M206

 

Agnes Martin

Art as Occupation 

 

The work for which Agnes Martin is best known consists of drawings and paintings of straight lines on a plain ground.  Many of these are grids rather like graph paper, or horizontal lines. The grids and lines are often placed on the ground in such a way that a plain border contains them, which at times is quite wide.  Sometimes the lines are confined within a shape, such as an oval or a triangle; and occasionally the pattern bleeds right to the edge of the work, as though limitless.

 

The work has often been described as minimalist due to its spare and geometric appearance.  But Agnes Martin has described herself as an expressionist, because she intended her work to cause an affective response in the viewer. [i] What strikes me most is the calmness of the work, and an awareness of the time consuming labour that is visually present.  Each individual work, and the body of the work as a whole, breathes the presence of time spent.  Critics write about the feeling of looking through or beyond her work, as though to something ‘transcendental’, but I read this feeling of ‘looking through’ as a realisation of her temporal presence; her posture, hands, and concentration; an image of time spent, slowly and carefully drawing lines.  Somehow this temporal evidence creates an overwhelming feeling of her presence, in absence.

 

In addition to her visual art, Agnes Marten spent considerable time writing, and in a piece called ‘The Untroubled Mind’ attempted to explain her intentions, methods and philosophy.  The style is poetic and takes a spiritual tone reminiscent of Eastern philosophies.

 

She wrote of a sense of detachment, ‘a retired ego’ and an avoidance of ‘hunger’.   The work does not signify something else - it is only itself, and it specifically does not refer to the artist's mentality, to symbolic meanings, or to nature, in spite of titles such as ‘Leaf’ or ‘Dark River’ with which her corpus is littered.

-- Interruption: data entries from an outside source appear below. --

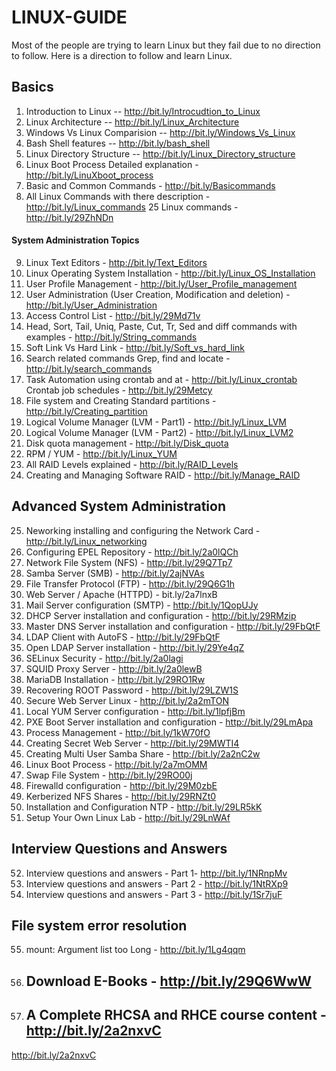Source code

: # LINUX-GUIDE
Most of the people are trying to learn Linux but they fail due to no direction to follow. Here is a direction to follow and learn Linux.

## Basics ##

1. Introduction to Linux -- http://bit.ly/Introcudtion_to_Linux
2. Linux Architecture -- http://bit.ly/Linux_Architecture
3. Windows Vs Linux Comparision -- http://bit.ly/Windows_Vs_Linux
4. Bash Shell features -- http://bit.ly/bash_shell
5. Linux Directory Structure -- http://bit.ly/Linux_Directory_structure
6. Linux Boot Process Detailed explanation - http://bit.ly/LinuXboot_process
7. Basic and Common Commands - http://bit.ly/Basicommands
8. All Linux Commands with there description - http://bit.ly/Linux_commands
25 Linux commands - http://bit.ly/29ZhNDn

#### System Administration Topics ##

9. Linux Text Editors - http://bit.ly/Text_Editors
10. Linux Operating System Installation - http://bit.ly/Linux_OS_Installation
11. User Profile Management - http://bit.ly/User_Profile_management
12. User Administration (User Creation, Modification and deletion) - http://bit.ly/User_Administration
13. Access Control List - http://bit.ly/29Md71v
14. Head, Sort, Tail, Uniq, Paste, Cut, Tr, Sed and diff commands with examples - http://bit.ly/String_commands
15. Soft Link Vs Hard Link - http://bit.ly/Soft_vs_hard_link
16. Search related commands Grep, find and locate - http://bit.ly/search_commands
17. Task Automation using crontab and at - http://bit.ly/Linux_crontab Crontab job schedules - http://bit.ly/29Metcy
18. File system and Creating Standard partitions - http://bit.ly/Creating_partition
19. Logical Volume Manager (LVM - Part1) - http://bit.ly/Linux_LVM
20. Logical Volume Manager (LVM - Part2) - http://bit.ly/Linux_LVM2
21. Disk quota management - http://bit.ly/Disk_quota
22. RPM / YUM - http://bit.ly/Linux_YUM
23. All RAID Levels explained - http://bit.ly/RAID_Levels
24. Creating and Managing Software RAID - http://bit.ly/Manage_RAID

## Advanced System Administration ##

25. Neworking installing and configuring the Network Card - http://bit.ly/Linux_networking
26. Configuring EPEL Repository - http://bit.ly/2a0lQCh
27. Network File System (NFS) - http://bit.ly/29Q7Tp7
28. Samba Server (SMB) - http://bit.ly/2ajNVAs
29. File Transfer Protocol (FTP) - http://bit.ly/29Q6G1h
30. Web Server / Apache (HTTPD) - bit.ly/2a7lnxB
31. Mail Server configuration (SMTP) - http://bit.ly/1QopUJy
32. DHCP Server installation and configuration - http://bit.ly/29RMzip
33. Master DNS Server installation and configuration - http://bit.ly/29FbQtF
34. LDAP Client with AutoFS - http://bit.ly/29FbQtF
35. Open LDAP Server installation - http://bit.ly/29Ye4qZ
36. SELinux Security - http://bit.ly/2a0lagi
37. SQUID Proxy Server - http://bit.ly/2a0lewB
38. MariaDB Installation - http://bit.ly/29RO1Rw
39. Recovering ROOT Password - http://bit.ly/29LZW1S
40. Secure Web Server Linux - http://bit.ly/2a2mTON
41. Local YUM Server configuration - http://bit.ly/1lpfjBm
42. PXE Boot Server installation and configuration - http://bit.ly/29LmApa
43. Process Management - http://bit.ly/1kW70fO
44. Creating Secret Web Server - http://bit.ly/29MWTI4
45. Creating Multi User Samba Share - http://bit.ly/2a2nC2w
46. Linux Boot Process - http://bit.ly/2a7mOMM
47. Swap File System - http://bit.ly/29RO00j
48. Firewalld configuration - http://bit.ly/29M0zbE
49. Kerberized NFS Shares - http://bit.ly/29RNZt0
50. Installation and Configuration NTP - http://bit.ly/29LR5kK
51. Setup Your Own Linux Lab - http://bit.ly/29LnWAf

## Interview Questions and Answers ##

52. Interview questions and answers - Part 1- http://bit.ly/1NRnpMv
53. Interview questions and answers - Part 2 - http://bit.ly/1NtRXp9
54. Interview questions and answers - Part 3 - http://bit.ly/1Sr7juF

## File system error resolution ##
55. mount: Argument list too Long - http://bit.ly/1Lg4qqm

56. ## Download E-Books - http://bit.ly/29Q6WwW

57. ## A Complete RHCSA and RHCE course content - http://bit.ly/2a2nxvC

http://bit.ly/2a2nxvC
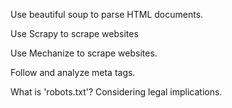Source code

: Use beautiful soup to parse HTML documents. 

Use Scrapy to scrape websites

Use Mechanize to scrape websites.

Follow and analyze meta tags. 

What is 'robots.txt'? Considering legal implications.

The work is not about the world, and she has described her work as classical because it is anti nature.  Jacquelynn Baas writes in Smile of The Buddha  [ii] that many titles refer to Buddhist proverbs, which could explain the apparently representational titles such as ‘Cow’, ‘Milk River’ and ‘Grass’ as abstract concepts concerning the cycle of life and the interrelationship of worldly things.  Critics tend to use religious terminology to explain their own responses, talking about ‘religious utterance’ and ‘heavenly light’, but Agnes Martin did not believe that an artist can influence the way that a viewer will interpret the work, only that viewers will find what they need. [iii]

 

Of her method, Agnes says, - Not thinking, planning, scheming is a discipline.  Not caring or striving is a discipline.  If you live by inspiration then you do what comes to you.  Her goal was annihilation of the existence of forms as entities.  She has also spoken of joy, happiness, the sublime and consolation - the responses of happiness and joy are our first concern.[iv]

 

The frequent references to Buddhism in connection with Agnes Martin refer to philosophical rather than religious beliefs.  To have sought religion in the Western sense would have meant striving for a goal or accepting a structured system, whereas her writings overflow with phrases indicating an ‘emptying out’ and ‘letting go’.  It is equally possible to view her work from the perspective of occupation, which is not inconsistent with Buddhist philosophy, promoting attention to ordinary day-to-day activities and the pursuance of a healthy frame of mind.  To quote a Zen saying, ‘Before enlightenment, I chopped wood and carried water.  After enlightenment, I chopped wood and carried water’; identical words, but a changed attitude to the performance of those tasks.  Her writing and drawings indicate the desire that her whole life would be lived in a sense of harmony, and during her work she perhaps sought a mind-space similar to meditation through immersive process.  She was not illustrating meditation but rather performing it. 

 

Agnes Martin appears to have achieved a psychological homeostasis, creating happiness and self fulfilment on some quiet level of contentment, illustrating a successful performance of Freud's Pleasure Principle or Maslow’s self-actualisation, through the process of ‘occupation’.

 


[i] Mark  Stevens, Vanity Fair, (Conde Naste Publications, March 1989) 54. responding to the interviewer Mark Stevens - My painting is more emotional and expressionist than minimal’.

[ii] Jacquelynn Baas, .Smile of the Buddha: Eastern Philosophy and Western Art (University of  California Press. 2005), 215/6.

[iii] Catherine de Zegher and Hender  Teicher, eds., .3 x a b str action New methods of drawing  (New York: The Drawing Centre, 2005).

[iv] Kristine Stiles and Peter Selz, eds.,  Theories and Documents of Contemporary Art. A Source Book of Artists Writings  (London: University of California Press, 1996), 128.